A Chinese Traditional Therapy for Bleomycin-Induced Pulmonary Fibrosis in Mice
Pulmonary fibrosis is a chronic and fatal disease of lung tissue with high incidence and mortality in the world. The exploration of effective treatment for pulmonary fibrosis remains an urgent challenge. In our study, Qingfei Xieding was investigated as a novel Chinese traditional patent medicine against pulmonary fibrosis. A pulmonary fibrosis mouse model was constructed by injecting with bleomycin sulfate. Following Qingfei Xieding administration, lung samples were collected to assess pulmonary phenotype changes by analyzing lung coefficient, wet/dry, and histopathologic section. Levels of nitric oxide (NO), hydroxyproline (HYP), malondialdehyde (MDA), and total antioxidant capacity were measured to evaluate the degree of oxidation. A single-cell gel electrophoresis (SCGE) assay was used to evaluate bleomycin-induced DNA damage. Western blotting and real-time quantitative PCR were performed to determine the abundance of inducible nitric oxide synthase (iNOS), connective tissue growth factor (CTGF), alpha smooth muscle actin (α-SMA), and fibronectin (FN). In the present study, Qingfei Xieding administration significantly attenuated bleomycin-induced pulmonary fibrosis in mice by reducing lung coefficient, wet/dry, NO, HYP, and MDA as well as the expression of iNOS, CTGF, α-SMA, FN, and DNA damage. The results indicated that Qingfei Xieding is effective to resist oxidative damage and histopathologic lesion, serving a protection role on bleomycin-induced pulmonary fibrosis.
Pulmonary fibrosis is a chronic lung disease that is characterized by chronic inflammation destruction, fibroblast proliferation, lung tissue damage, and extracellular matrix deposition [1, 2]. With a series of severe respiratory impairments, its incidence and mortality have increased in the past ten years all over the world . More than one half of the patients of pulmonary fibrosis have idiopathic pulmonary fibrosis (IPF), which is a fatal disease with low survival rate [3, 4]. The current and popular therapeutic approaches involve treatments with corticosteroids, antifibrotic drugs, immune-suppressant, and cytotoxin [5, 6], but clinical research studies have shown that those therapies are of limited efficacy and often incur intolerable side effects. Therefore, the exploration of treatment strategies plays a great role on the successful cure.

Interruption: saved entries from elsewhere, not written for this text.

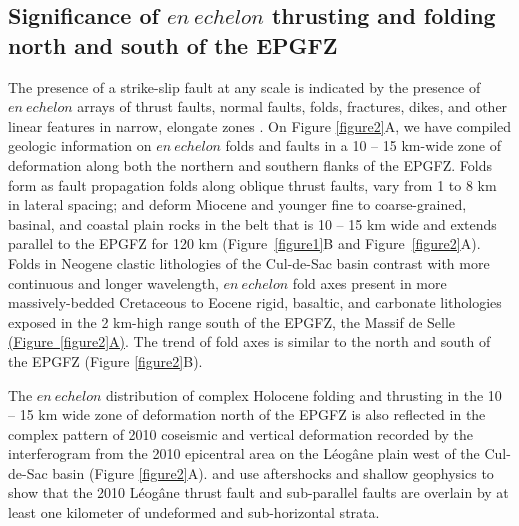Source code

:\documentclass[linenumbers,draft]{agujournal}
\begin{document}
\subsection{Significance of $en~echelon$ thrusting and folding north and south of the EPGFZ}
The presence of a strike-slip fault at any scale is indicated by the presence of $en~echelon$ arrays of thrust faults, normal faults, folds, fractures, dikes, and other linear features in narrow, elongate zones \citep{sylvester1988strike}. On Figure \ref{figure2}A, we have compiled geologic information on $en~echelon$ folds and faults in a 10 -- 15 km-wide zone of deformation along both the northern and southern flanks of the EPGFZ. Folds form as fault propagation folds along oblique thrust faults, vary from 1 to 8 km in lateral spacing; and deform Miocene and younger fine to coarse-grained, basinal, and coastal plain rocks in the belt that is 10 -- 15 km wide and extends parallel to the EPGFZ for 120 km (Figure~\ref{figure1}B and Figure~\ref{figure2}A). Folds in Neogene clastic lithologies of the Cul-de-Sac basin contrast with more continuous and longer wavelength, $en~echelon$ fold axes present in more massively-bedded Cretaceous to Eocene rigid, basaltic, and carbonate lithologies exposed in the 2 km-high range south of the EPGFZ, the Massif de Selle \ul{(Figure~{\ref{figure2}}A)}. The trend of fold axes is similar to the north and south of the EPGFZ (Figure \ref{figure2}B). 

The $en~echelon$ distribution of complex Holocene folding and thrusting in the 10 -- 15 km wide zone of deformation north of the EPGFZ is also reflected in the complex pattern of 2010 coseismic and vertical deformation recorded by the interferogram from the 2010 epicentral area on the L\'eog\^ane plain west of the Cul-de-Sac basin \citep{hayes2010complex,hashimoto2011fan,bilham2013remote} (Figure \ref{figure2}A). \citet{douilly2013crustal,douilly2015three} and \citet{kocel2016near} use aftershocks and shallow geophysics to show that the 2010 L\'eog\^ane thrust fault and sub-parallel faults are overlain by at least one kilometer of undeformed and sub-horizontal strata.
\end{document}
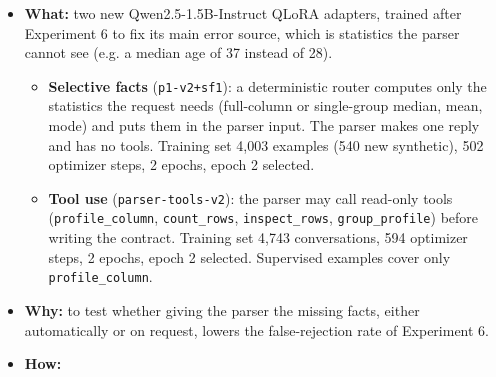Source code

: \documentclass[11pt]{article}
\providecommand{\tightlist}{\setlength{\itemsep}{0pt}\setlength{\parskip}{0pt}}
\begin{document}
\begin{itemize}
\tightlist
\item
  \textbf{What:} two new Qwen2.5-1.5B-Instruct QLoRA adapters, trained
  after Experiment 6 to fix its main error source, which is statistics
  the parser cannot see (e.g. a median age of 37 instead of 28).

  \begin{itemize}
  \tightlist
  \item
    \textbf{Selective facts} (\texttt{p1-v2+sf1}): a deterministic
    router computes only the statistics the request needs (full-column
    or single-group median, mean, mode) and puts them in the parser
    input. The parser makes one reply and has no tools. Training set
    4,003 examples (540 new synthetic), 502 optimizer steps, 2 epochs,
    epoch 2 selected.
  \item
    \textbf{Tool use} (\texttt{parser-tools-v2}): the parser may call
    read-only tools (\texttt{profile\_\allowbreak{}column},
    \texttt{count\_\allowbreak{}rows},
    \texttt{inspect\_\allowbreak{}rows},
    \texttt{group\_\allowbreak{}profile}) before writing the contract.
    Training set 4,743 conversations, 594 optimizer steps, 2 epochs,
    epoch 2 selected. Supervised examples cover only
    \texttt{profile\_\allowbreak{}column}.
  \end{itemize}
\item
  \textbf{Why:} to test whether giving the parser the missing facts,
  either automatically or on request, lowers the false-rejection rate of
  Experiment 6.
\item
  \textbf{How:}


\end{itemize}
\end{document}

Chinese traditional patent medicines (CTPMs) were viewed as the essence of Chinese medicine from ancient medical scientist after thousands of years of medical practice and creation, which were extracted from raw Chinese herbs and then manufactured into several forms, such as dripping pills, liquids, syrups, powders, granules, instant teas, cream, and capsules [7, 8]. With large numbers of clinical and experimental research studies, many Chinese classical formulas are made into patent medicines and approved for their efficacy, safety, and convenience. It is wildly applied as complementary or adjunctive therapies for symptom management and body maintaining. Therefore, more and more CTPMs for specific diseases are approved and used clinically, such as Liuwei Dihuang Wan, a popular honey pill for nourishing yin and kidney and strengthening the body . Recent studies showed that Shenmai injection, Wenxin granule, and Shensongyangxin capsule can prevent ischemic stroke in patients with atrial fibrillation . Zilongjin tablet, Liqi, as antitumor drugs, improves quality of life in cancer patients .

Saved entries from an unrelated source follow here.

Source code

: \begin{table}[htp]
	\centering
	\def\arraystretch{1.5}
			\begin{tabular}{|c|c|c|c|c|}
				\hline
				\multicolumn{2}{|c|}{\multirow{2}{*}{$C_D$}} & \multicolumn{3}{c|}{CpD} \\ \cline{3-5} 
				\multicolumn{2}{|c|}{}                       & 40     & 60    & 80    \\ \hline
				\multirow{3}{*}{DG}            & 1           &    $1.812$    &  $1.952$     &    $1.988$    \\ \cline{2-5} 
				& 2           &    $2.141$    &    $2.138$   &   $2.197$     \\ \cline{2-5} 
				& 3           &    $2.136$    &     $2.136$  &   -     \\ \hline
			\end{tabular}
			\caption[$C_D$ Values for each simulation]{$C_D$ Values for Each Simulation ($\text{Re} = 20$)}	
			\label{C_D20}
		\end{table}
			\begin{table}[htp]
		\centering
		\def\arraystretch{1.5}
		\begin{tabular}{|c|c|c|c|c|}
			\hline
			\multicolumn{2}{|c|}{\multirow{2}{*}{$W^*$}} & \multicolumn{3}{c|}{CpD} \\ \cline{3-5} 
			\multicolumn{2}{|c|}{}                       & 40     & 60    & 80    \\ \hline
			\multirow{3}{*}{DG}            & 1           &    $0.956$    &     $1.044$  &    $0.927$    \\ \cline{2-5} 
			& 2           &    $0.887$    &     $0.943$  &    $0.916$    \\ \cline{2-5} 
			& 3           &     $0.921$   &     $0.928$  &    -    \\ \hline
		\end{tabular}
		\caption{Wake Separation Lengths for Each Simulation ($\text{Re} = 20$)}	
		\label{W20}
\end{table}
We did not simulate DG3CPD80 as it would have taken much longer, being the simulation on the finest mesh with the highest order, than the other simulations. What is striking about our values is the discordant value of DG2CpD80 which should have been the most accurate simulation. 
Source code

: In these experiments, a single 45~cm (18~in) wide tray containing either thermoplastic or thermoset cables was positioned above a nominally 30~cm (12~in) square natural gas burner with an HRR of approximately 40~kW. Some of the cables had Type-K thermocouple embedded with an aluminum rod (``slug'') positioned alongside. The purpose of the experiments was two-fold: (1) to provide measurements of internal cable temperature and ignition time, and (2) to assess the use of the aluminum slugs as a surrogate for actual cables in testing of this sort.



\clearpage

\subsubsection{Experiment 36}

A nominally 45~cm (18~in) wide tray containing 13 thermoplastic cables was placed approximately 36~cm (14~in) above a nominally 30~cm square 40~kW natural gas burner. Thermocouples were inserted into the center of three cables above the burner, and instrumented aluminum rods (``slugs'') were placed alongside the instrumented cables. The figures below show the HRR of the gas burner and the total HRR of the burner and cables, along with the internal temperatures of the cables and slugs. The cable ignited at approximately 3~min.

Qingfei Xieding prescription, a novel self-developed CTPM of our hospital, is a concentrated granule purified from herbs, including Ephedra sinica, apricot kernel, gesso, lobed kudzuvine root, Scutellaria baicalensis, Bombyx batryticatus, and Houttuynia cordate . The main ingredients of Qingfei Xieding are Houttuynia cordate and Scutellaria baicalensis, which exhibit multiple beneficial properties, such as antiviral, anti-inflammatory, antibacterial, antioxidant, antitussive, and immune-strengthening activities [12–14]. It has been used to overcome clinical pulmonary tuberculosis and achieve good therapeutic effect. According to our clinical case investigation, a combination treatment of Qingfei Xieding prescription and Western therapy has helped about 10 thousands of patients suffering from lung diseases every year, while the mechanism of its function is still poorly understood. Therefore, these backgrounds encourage us to further elucidate the potential role of Qingfei Xieding on pulmonary injury. Here, we established the mouse model of pulmonary fibrosis via exposure to bleomycin, which was a most effective antineoplastic chemotherapeutic agent. However, bleomycin was often used as disease inducer of pulmonary fibrosis due to its serious side effect on lung . Bleomycin-induced pulmonary fibrosis had been regarded as one of the widely used fibrosis models because of pathologic changes caused by bleomycin those were similar to lung fibrosis of human being [16–18]. In the present research, we aimed at investigating the effect of Qingfei Xieding on the development of pathological process and its molecular regulation by utilizing the bleomycin-induced pulmonary fibrosis model.
2. Materials and Methods
2.1. Animals, Chemicals, and Reagents
Mature C57BL/6 mice with 8-week-old was supplied by Guangdong Medical Laboratory Animal Center (license number: SYXK(Yue)2008–0002) and maintained in a standard pathogen-free environment with a controlled diet and a controlled temperature (23–25)°C. Laboratory animal experiments performed were approved by the Hangzhou Red Cross Hospital Animal Care and Use Committee.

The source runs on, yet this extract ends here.